→ Task description: Set the material down again exactly, line by line, skipping each picture.

*** Block opens ***

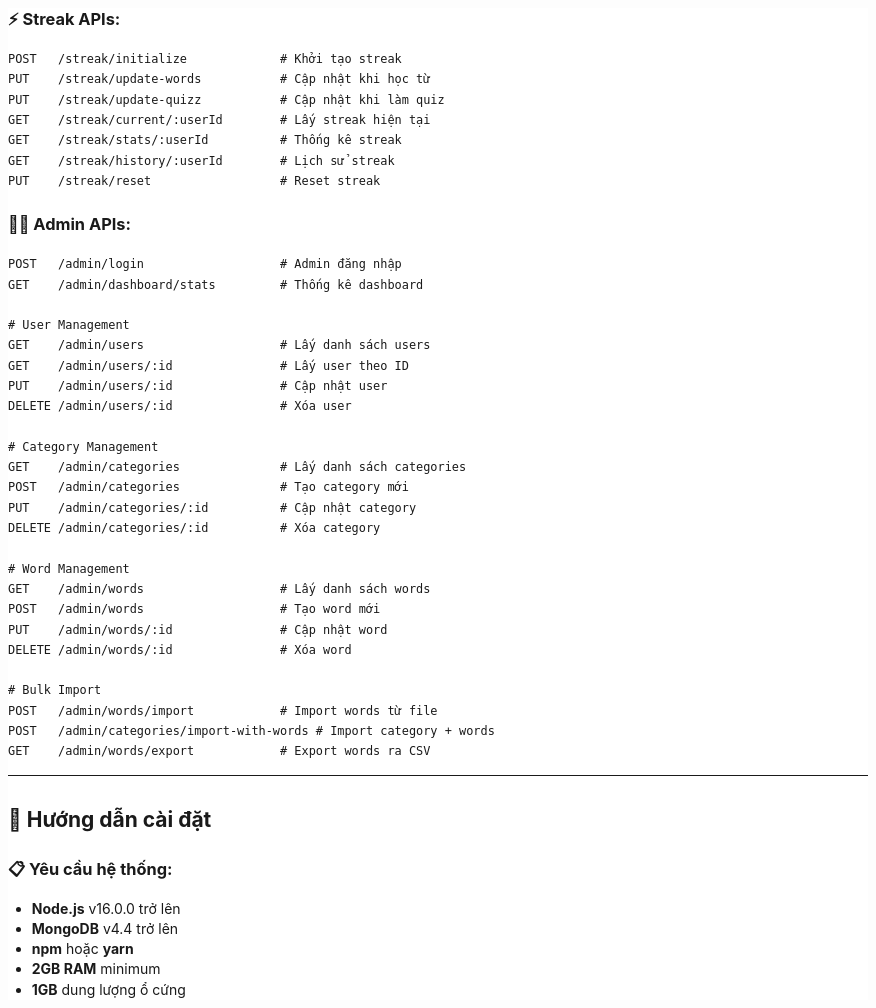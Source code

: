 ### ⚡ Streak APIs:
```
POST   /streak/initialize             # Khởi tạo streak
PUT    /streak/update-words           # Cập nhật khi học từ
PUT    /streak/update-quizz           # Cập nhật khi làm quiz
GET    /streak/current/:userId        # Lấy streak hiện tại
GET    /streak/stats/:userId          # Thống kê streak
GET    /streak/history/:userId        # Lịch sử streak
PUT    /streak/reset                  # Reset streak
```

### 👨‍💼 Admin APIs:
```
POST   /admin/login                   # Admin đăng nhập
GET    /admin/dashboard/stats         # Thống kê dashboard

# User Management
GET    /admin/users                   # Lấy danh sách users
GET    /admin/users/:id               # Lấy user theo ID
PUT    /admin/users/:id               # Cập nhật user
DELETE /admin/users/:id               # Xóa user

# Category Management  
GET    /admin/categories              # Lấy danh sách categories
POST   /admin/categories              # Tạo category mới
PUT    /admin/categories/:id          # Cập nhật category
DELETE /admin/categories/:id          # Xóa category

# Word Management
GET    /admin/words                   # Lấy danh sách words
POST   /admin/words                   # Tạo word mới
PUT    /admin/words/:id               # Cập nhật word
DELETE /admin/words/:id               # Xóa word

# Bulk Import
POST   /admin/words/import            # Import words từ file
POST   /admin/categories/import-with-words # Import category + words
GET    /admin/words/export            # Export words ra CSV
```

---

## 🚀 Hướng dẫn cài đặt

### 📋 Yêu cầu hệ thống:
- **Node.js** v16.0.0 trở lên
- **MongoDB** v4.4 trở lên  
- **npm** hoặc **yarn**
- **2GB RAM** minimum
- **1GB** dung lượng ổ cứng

*** Block closes ***

→ Task solution:
Source code

: ### ⚡ Streak APIs:
```
POST   /streak/initialize             # Khởi tạo streak
PUT    /streak/update-words           # Cập nhật khi học từ
PUT    /streak/update-quizz           # Cập nhật khi làm quiz
GET    /streak/current/:userId        # Lấy streak hiện tại
GET    /streak/stats/:userId          # Thống kê streak
GET    /streak/history/:userId        # Lịch sử streak
PUT    /streak/reset                  # Reset streak
```

### 👨‍💼 Admin APIs:
```
POST   /admin/login                   # Admin đăng nhập
GET    /admin/dashboard/stats         # Thống kê dashboard

# User Management
GET    /admin/users                   # Lấy danh sách users
GET    /admin/users/:id               # Lấy user theo ID
PUT    /admin/users/:id               # Cập nhật user
DELETE /admin/users/:id               # Xóa user

# Category Management  
GET    /admin/categories              # Lấy danh sách categories
POST   /admin/categories              # Tạo category mới
PUT    /admin/categories/:id          # Cập nhật category
DELETE /admin/categories/:id          # Xóa category

# Word Management
GET    /admin/words                   # Lấy danh sách words
POST   /admin/words                   # Tạo word mới
PUT    /admin/words/:id               # Cập nhật word
DELETE /admin/words/:id               # Xóa word

# Bulk Import
POST   /admin/words/import            # Import words từ file
POST   /admin/categories/import-with-words # Import category + words
GET    /admin/words/export            # Export words ra CSV
```

---

## 🚀 Hướng dẫn cài đặt

### 📋 Yêu cầu hệ thống:
- **Node.js** v16.0.0 trở lên
- **MongoDB** v4.4 trở lên  
- **npm** hoặc **yarn**
- **2GB RAM** minimum
- **1GB** dung lượng ổ cứng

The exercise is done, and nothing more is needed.